Light pollution exerted a strange facination over me. I grew
to like dark shadows contrasting with a full moon's light.
When I moved to Chapel Hill, the bane of my night time walking
were the sweeping landing light of the local micro-airfield
and the skyward spotlights of some far off used auto park. The
general, diffuse increase in glow was bad enough, but these
moving beams constantly caught my attention until I could no
longer bear to be outside.
Then, for the first time I truly got away from urban areas and
saw the Milky Way. Nice.
For some reason or other, plastic and smog were the twin
demons of my youthful environmentalism. Plastic was the
epitome of the artifical---non-biodegradable, it lived forever
(or three hundred years; don't ask me where I got that figure
from), it was ugly, it killed for our convenience.

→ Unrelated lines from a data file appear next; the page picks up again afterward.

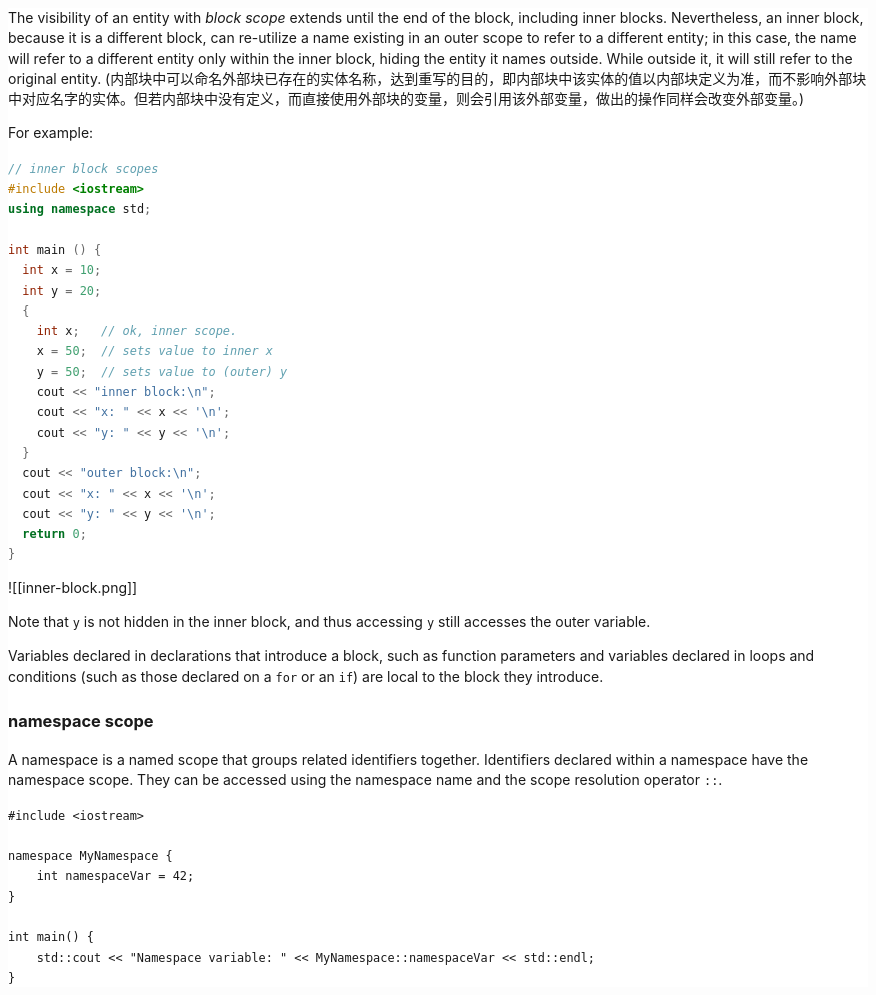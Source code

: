 The visibility of an entity with _block scope_ extends until the end of the block, including inner blocks. Nevertheless, an inner block, because it is a different block, can re-utilize a name existing in an outer scope to refer to a different entity; in this case, the name will refer to a different entity only within the inner block, hiding the entity it names outside. While outside it, it will still refer to the original entity. (内部块中可以命名外部块已存在的实体名称，达到重写的目的，即内部块中该实体的值以内部块定义为准，而不影响外部块中对应名字的实体。但若内部块中没有定义，而直接使用外部块的变量，则会引用该外部变量，做出的操作同样会改变外部变量。) 

For example:

```cpp
// inner block scopes
#include <iostream>
using namespace std;

int main () {
  int x = 10;
  int y = 20;
  {
    int x;   // ok, inner scope.
    x = 50;  // sets value to inner x
    y = 50;  // sets value to (outer) y
    cout << "inner block:\n";
    cout << "x: " << x << '\n';
    cout << "y: " << y << '\n';
  }
  cout << "outer block:\n";
  cout << "x: " << x << '\n';
  cout << "y: " << y << '\n';
  return 0;
}
```

![[inner-block.png]]

Note that `y` is not hidden in the inner block, and thus accessing `y` still accesses the outer variable.

Variables declared in declarations that introduce a block, such as function parameters and variables declared in loops and conditions (such as those declared on a `for` or an `if`) are local to the block they introduce.

### namespace scope
A namespace is a named scope that groups related identifiers together. Identifiers declared within a namespace have the namespace scope. They can be accessed using the namespace name and the scope resolution operator `::`.

```
#include <iostream>

namespace MyNamespace {
    int namespaceVar = 42;
}

int main() {
    std::cout << "Namespace variable: " << MyNamespace::namespaceVar << std::endl;
}
```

(Eventually, plastic got replaced with radioactive by-products
in my demonology.) Smog, and air pollution in general, are
slightly less permanent, but they still linger and their
effects tend to persist.
But light pollution...light pollution has this wonderful
feature: the complete cure takes but a second. The moment the
lights go off the pollution vanishes.
Television is like that as well. I've felt much cleaner not
just since I've not owned one, but almost again as much since
I've stopped going places where there's one on. The absence of
its presence is a delight.
I suspect that the net, and, in particular, the web is like
that too. So much of the web is simply pollution. Some of it
interesting in its own right, or the way a pile of junk can be
interesting, but the "net" effect is all too often a booming,
buzzing confusion, a washing out of the night sky. Much
browsing time and skill is spent trying simply to see the
sparsely scattered specs stand clear against a mottled,
blinking field.
And there is that curious distortion of perspective that
occurs with full web immersion. A well crafted web page
becomes a treasure. An interesting site becomes a comfort.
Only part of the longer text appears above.